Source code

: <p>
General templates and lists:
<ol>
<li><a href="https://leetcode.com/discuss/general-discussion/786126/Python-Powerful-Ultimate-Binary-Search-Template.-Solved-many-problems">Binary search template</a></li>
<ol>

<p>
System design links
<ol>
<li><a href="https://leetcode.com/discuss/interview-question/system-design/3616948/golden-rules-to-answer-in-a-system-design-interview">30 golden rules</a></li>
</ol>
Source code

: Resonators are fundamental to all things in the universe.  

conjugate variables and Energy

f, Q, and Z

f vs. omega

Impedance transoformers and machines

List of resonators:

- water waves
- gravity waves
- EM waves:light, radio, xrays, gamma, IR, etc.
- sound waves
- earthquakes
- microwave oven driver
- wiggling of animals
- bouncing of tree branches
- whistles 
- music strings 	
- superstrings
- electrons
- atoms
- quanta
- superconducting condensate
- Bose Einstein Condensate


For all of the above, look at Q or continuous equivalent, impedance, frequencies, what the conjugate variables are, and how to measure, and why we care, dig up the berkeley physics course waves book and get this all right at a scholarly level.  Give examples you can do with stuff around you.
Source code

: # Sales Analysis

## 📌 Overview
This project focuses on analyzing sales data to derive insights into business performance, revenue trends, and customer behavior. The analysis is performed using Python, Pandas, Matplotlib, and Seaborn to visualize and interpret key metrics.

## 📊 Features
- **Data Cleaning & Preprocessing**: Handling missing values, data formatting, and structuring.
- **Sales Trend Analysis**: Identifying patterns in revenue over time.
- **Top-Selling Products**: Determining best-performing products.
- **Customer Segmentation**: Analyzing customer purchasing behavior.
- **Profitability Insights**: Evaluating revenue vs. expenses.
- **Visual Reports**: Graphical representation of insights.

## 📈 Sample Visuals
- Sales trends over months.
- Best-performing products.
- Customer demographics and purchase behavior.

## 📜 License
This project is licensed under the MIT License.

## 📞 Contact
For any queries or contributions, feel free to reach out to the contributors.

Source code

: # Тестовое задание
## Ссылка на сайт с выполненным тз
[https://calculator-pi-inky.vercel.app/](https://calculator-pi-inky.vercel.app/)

◇ ◇ ◇ ◇ ◇ ◇ ◇

▶ INSTRUCTIONS FOR THE TASK
Pull each line containing "data" from the records.

▶ ANSWER SECTION
This project focuses on analyzing sales data to derive insights into business performance, revenue trends, and customer behavior. The analysis is performed using Python, Pandas, Matplotlib, and Seaborn to visualize and interpret key metrics.
- **Data Cleaning & Preprocessing**: Handling missing values, data formatting, and structuring.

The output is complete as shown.